Ninguna ciudad merece el título de bonita. La urbe es una aberración. La negación de la habitabilidad por su densificación es antinatural. Cuerpos apilados en pocos metros cuadrados, edificaciones multiplicadas como ratoneras por la especulación del suelo… la ciudad se expande como un parásito, como una sanguijuela que succiona recursos hídricos, bosques y suelos. Una fábrica de basura, dolor, violencia, polución, plástico y excrementos. La urbe no es humana, está hecha para los coches, que ganan en espacio y en prioridad. Los mejores lugares son para las vías: los parques ceden a los parqueos; el delirio de los caños de escape en el hoy ufano, en los ojos ciegos para el futuro, en el pasado convertido en ornamental por el funcionalismo.

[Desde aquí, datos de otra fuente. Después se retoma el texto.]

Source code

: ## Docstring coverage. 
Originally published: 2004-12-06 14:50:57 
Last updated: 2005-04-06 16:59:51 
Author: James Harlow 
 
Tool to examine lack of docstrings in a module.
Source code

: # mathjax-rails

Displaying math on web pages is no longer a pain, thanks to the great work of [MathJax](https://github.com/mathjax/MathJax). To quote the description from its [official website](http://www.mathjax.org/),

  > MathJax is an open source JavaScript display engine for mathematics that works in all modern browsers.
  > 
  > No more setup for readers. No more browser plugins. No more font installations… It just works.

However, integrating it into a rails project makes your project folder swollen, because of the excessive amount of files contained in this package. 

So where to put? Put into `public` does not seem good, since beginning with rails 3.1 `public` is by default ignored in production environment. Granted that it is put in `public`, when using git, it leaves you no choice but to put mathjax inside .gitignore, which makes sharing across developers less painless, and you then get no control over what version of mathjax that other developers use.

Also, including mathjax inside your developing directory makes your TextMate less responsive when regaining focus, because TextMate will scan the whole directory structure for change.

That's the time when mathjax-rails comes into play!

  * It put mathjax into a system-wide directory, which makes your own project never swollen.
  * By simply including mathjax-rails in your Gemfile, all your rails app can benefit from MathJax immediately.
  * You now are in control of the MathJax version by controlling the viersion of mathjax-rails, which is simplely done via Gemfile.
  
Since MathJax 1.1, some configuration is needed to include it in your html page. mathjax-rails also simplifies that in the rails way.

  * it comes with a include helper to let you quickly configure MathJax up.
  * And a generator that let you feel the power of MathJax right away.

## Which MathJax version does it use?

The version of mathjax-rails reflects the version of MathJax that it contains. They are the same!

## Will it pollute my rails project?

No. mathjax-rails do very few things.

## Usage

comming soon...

La Paz es una ciudad maravillosa, pero no en ese reality show donde nos ven y juzgan como bichos raros y la rareza se convierte en nuestro orgullo. La Paz es bella como Nueva Delhi o Tanganyica. Este tipo de concursos crean una cortina de humo para nuestros defectos. ¿Cómo explicar que en la ciudad maravilla exista aversión a la naturaleza? Si la reina de Holanda se baña en el Amstel mostrando la pureza de su agua, los hinduistas se sumergen en las aguas contaminadas del Ganges para purificar su alma y los neoyorkinos se enorgullecen del Hudson, ¿por qué nosotros odiamos al Choqueyapu y lo embovedamos? El río es un símbolo de la ciudad como los cerros. Por ejemplo Barcelona tiene su Montjuic, un cerro da el nombre a Montevideo, y el trono de Monterrey es su cerro silla. ¿Por qué aplanamos cerros para construir departamentos? ¿Por qué odiamos lo verde y lo llenamos de pasarelas y monigotes? La Paz, ciudad maravilla, padece contaminación visual. Su orgía de cables y la cicatriz del teleférico surcan su faz. Cómo explicar que en una ciudad con formas femeninas los arquitectos rindan una vulgar adoración fálica. La edificación de la hoyada es la fiesta del cemento y el ladrillo desnudo, la reivindicación de la brutalidad arquitectónica. La Paz es bella, pero por su gente, por el embrujo de su identidad indígena y ese nocturno que revive en la memoria de los turistas.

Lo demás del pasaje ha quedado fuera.